» WHAT TO PRODUCE
Repeat the entries beneath in their entirety, precisely as given.

Stored data entries:
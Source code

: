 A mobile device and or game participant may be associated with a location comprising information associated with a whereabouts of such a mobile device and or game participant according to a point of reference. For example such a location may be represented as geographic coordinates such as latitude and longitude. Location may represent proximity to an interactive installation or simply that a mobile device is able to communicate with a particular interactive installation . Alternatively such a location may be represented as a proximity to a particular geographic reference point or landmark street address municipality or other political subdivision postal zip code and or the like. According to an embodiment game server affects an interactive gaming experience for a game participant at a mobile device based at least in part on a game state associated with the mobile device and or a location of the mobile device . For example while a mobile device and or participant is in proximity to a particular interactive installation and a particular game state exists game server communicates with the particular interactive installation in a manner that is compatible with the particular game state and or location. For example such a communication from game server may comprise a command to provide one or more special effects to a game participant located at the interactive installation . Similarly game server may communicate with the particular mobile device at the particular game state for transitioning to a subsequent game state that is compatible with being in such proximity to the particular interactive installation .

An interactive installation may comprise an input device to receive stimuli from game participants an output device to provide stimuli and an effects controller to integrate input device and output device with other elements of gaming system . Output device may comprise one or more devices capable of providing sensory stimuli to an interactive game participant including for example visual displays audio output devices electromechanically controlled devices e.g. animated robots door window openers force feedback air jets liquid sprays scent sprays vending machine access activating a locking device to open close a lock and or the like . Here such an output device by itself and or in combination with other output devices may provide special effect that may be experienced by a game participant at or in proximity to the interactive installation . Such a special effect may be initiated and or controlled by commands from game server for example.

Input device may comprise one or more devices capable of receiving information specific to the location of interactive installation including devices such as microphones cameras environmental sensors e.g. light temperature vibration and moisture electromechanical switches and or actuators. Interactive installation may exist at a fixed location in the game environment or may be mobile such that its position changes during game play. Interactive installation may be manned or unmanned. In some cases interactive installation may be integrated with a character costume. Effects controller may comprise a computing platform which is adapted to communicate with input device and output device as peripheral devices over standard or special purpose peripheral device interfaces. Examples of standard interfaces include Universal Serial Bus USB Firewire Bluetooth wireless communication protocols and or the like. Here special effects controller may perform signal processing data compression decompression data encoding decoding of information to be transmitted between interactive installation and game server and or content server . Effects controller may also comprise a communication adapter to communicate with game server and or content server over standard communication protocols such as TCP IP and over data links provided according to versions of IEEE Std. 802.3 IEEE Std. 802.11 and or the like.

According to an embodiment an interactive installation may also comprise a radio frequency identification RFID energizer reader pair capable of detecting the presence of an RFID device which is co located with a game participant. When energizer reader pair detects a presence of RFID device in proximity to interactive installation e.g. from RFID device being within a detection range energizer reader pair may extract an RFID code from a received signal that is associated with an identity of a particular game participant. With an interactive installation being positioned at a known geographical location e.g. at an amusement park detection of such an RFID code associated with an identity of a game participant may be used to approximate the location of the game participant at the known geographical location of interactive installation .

» RESULT
Source code

: A mobile device and or game participant may be associated with a location comprising information associated with a whereabouts of such a mobile device and or game participant according to a point of reference. For example such a location may be represented as geographic coordinates such as latitude and longitude. Location may represent proximity to an interactive installation or simply that a mobile device is able to communicate with a particular interactive installation . Alternatively such a location may be represented as a proximity to a particular geographic reference point or landmark street address municipality or other political subdivision postal zip code and or the like. According to an embodiment game server affects an interactive gaming experience for a game participant at a mobile device based at least in part on a game state associated with the mobile device and or a location of the mobile device . For example while a mobile device and or participant is in proximity to a particular interactive installation and a particular game state exists game server communicates with the particular interactive installation in a manner that is compatible with the particular game state and or location. For example such a communication from game server may comprise a command to provide one or more special effects to a game participant located at the interactive installation . Similarly game server may communicate with the particular mobile device at the particular game state for transitioning to a subsequent game state that is compatible with being in such proximity to the particular interactive installation .

An interactive installation may comprise an input device to receive stimuli from game participants an output device to provide stimuli and an effects controller to integrate input device and output device with other elements of gaming system . Output device may comprise one or more devices capable of providing sensory stimuli to an interactive game participant including for example visual displays audio output devices electromechanically controlled devices e.g. animated robots door window openers force feedback air jets liquid sprays scent sprays vending machine access activating a locking device to open close a lock and or the like . Here such an output device by itself and or in combination with other output devices may provide special effect that may be experienced by a game participant at or in proximity to the interactive installation . Such a special effect may be initiated and or controlled by commands from game server for example.

Input device may comprise one or more devices capable of receiving information specific to the location of interactive installation including devices such as microphones cameras environmental sensors e.g. light temperature vibration and moisture electromechanical switches and or actuators. Interactive installation may exist at a fixed location in the game environment or may be mobile such that its position changes during game play. Interactive installation may be manned or unmanned. In some cases interactive installation may be integrated with a character costume. Effects controller may comprise a computing platform which is adapted to communicate with input device and output device as peripheral devices over standard or special purpose peripheral device interfaces. Examples of standard interfaces include Universal Serial Bus USB Firewire Bluetooth wireless communication protocols and or the like. Here special effects controller may perform signal processing data compression decompression data encoding decoding of information to be transmitted between interactive installation and game server and or content server . Effects controller may also comprise a communication adapter to communicate with game server and or content server over standard communication protocols such as TCP IP and over data links provided according to versions of IEEE Std. 802.3 IEEE Std. 802.11 and or the like.

According to an embodiment an interactive installation may also comprise a radio frequency identification RFID energizer reader pair capable of detecting the presence of an RFID device which is co located with a game participant. When energizer reader pair detects a presence of RFID device in proximity to interactive installation e.g. from RFID device being within a detection range energizer reader pair may extract an RFID code from a received signal that is associated with an identity of a particular game participant. With an interactive installation being positioned at a known geographical location e.g. at an amusement park detection of such an RFID code associated with an identity of a game participant may be used to approximate the location of the game participant at the known geographical location of interactive installation .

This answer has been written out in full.